A number of us here at Palmer College maintain our own websites, upon which we place information about the courses we teach, provide links to information, and update so that our students can obtain course syllabi, and so on. The quality of these sites ranges from relatively modest to good, but more importantly we are taking advantage of this technology, of which most of us are regular users, to become creators in an attempt to enhance student learning. But in saying this, I also must note that most of us have done this on our own, perhaps with help from the CTL, but often without a real understanding of how best to accomplish the creation of a meaningful site. Let me offer here some thoughts on this.
Creating a website is really a 5-step process. I think that it is important to site and first plan out the site, then design it, build it, test it and finally publish it and maintain it. Planning is critically important. Questions you might ask yourself are: What are the site’s functions? What are its goals? Will people be expected to use the site regularly or come to it only infrequently? Sit down and consider what you want to offer on the site, and then map it out on paper. On my site, I provide links to syllabi and other course material, as well as information about myself, and links to papers and other sites I wish to share.
Design is not something most of us are trained to consider. And note that design is more than simply how the website looks; it takes into account how you organize each page, how you link those pages and whether or not you use programming language or a WYSIWYG web developer. You should consider looking at other sites to get ideas for the design elements you want to see in your own. Design is important, too, in terms of making the site visually appealing, which helps make it easier to read and to navigate around. We have all visited sites that are hard to understand when we first open them up; we should not create sites that do the same to others.
Often, people actually begin to build their site before they properly plan it out or consider the best design. Building the site includes creating pages, editing graphics and making links, creating scripts where necessary or desirable, and including other elements you wish to see. Fortunately, building the site has become much easier today. If you know html, you can write in that format, but it is not necessary to know html (hypertext markup language) to develop and build a site. Programs such as FrontPage allow you to build the site without the need to write in code.
Testing is often overlooked. What this means is that before you go live, you work your way through the site, making sure that all your links are active and take the reader to the correct location, that your graphics load quickly and properly and are placed on the screen appropriately (have you ever opened a site that loads up and is printed with some text on top of other text? That site was not tested properly). You can make sure that your navigation links are set up properly, so that a reader does not have to use the back button to maneuver back to a page that allows him or her to access other pages. This frustrates the user and often leads them to not come to your page again.
Finally, you can publish the site, and make it “go live.” But this is not the end of the story; you need to constantly update the site and maintain it. For example, I test links on the CTL on a fairly regular basis (though often, not regularly enough). It is frustrating to look up something, find the link, click on it, and then find out the page no longer exists.
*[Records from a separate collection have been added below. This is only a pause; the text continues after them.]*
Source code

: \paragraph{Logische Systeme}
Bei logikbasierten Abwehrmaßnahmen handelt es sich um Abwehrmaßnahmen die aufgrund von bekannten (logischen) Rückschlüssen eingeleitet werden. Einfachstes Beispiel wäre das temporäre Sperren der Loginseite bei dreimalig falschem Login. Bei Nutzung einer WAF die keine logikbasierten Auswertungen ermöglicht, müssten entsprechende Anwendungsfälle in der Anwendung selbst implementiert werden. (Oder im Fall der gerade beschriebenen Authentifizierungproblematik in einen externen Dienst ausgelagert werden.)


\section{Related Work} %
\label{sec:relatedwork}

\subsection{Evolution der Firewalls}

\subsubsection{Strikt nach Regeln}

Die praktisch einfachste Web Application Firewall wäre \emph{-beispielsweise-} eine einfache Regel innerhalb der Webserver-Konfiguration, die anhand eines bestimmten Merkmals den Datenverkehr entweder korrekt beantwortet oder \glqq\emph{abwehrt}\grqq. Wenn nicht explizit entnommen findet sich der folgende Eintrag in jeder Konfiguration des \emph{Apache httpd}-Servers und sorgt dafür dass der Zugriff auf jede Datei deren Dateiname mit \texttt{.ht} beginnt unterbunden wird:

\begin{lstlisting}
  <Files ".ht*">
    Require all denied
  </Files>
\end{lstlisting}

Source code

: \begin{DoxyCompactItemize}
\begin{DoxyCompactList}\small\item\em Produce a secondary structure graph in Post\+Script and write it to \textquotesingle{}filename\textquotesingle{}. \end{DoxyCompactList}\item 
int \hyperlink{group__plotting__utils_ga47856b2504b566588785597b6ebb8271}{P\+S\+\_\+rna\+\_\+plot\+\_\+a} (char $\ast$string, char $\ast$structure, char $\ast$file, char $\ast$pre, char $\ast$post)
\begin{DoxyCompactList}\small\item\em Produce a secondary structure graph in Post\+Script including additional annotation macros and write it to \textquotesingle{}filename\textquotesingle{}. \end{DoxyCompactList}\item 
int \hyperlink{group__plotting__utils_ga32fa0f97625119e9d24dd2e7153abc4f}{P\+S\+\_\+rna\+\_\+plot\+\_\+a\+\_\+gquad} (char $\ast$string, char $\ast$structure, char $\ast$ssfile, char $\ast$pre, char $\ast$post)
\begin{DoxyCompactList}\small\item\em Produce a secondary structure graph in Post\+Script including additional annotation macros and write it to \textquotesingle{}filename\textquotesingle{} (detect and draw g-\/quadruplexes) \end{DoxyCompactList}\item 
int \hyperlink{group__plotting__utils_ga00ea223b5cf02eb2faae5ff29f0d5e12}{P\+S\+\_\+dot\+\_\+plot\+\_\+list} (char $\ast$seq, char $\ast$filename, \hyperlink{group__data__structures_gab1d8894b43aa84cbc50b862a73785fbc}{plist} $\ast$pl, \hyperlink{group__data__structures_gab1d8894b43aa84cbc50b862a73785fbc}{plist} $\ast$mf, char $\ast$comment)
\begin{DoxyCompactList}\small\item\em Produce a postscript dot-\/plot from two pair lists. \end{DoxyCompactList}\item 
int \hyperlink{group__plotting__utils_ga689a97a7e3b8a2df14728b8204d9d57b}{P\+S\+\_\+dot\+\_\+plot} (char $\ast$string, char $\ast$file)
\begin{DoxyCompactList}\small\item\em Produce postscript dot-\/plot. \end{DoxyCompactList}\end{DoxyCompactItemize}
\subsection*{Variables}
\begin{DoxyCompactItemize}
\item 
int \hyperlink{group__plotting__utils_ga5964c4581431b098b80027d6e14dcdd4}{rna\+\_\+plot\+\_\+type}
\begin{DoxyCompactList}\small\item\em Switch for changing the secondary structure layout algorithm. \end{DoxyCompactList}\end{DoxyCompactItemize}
I have to remove these links and find new ones. I also have to change out course syllabi every term, to make sure my students get the correct dates for their class work. And I constantly read about web design issues in order to take advantage of the findings as I update my site, which I am never quite happy with.
For those of you without a website, you should consider creating one. They can ease your teaching burden in significant ways, and can provide an efficient means to communicate with our class. It takes just planning and consideration to do it right, and the CTL can always help if you wish it. An excellent book you may consider using is: Bell M. Build a website for free. Indianapolis, IN; Que Books, 2009.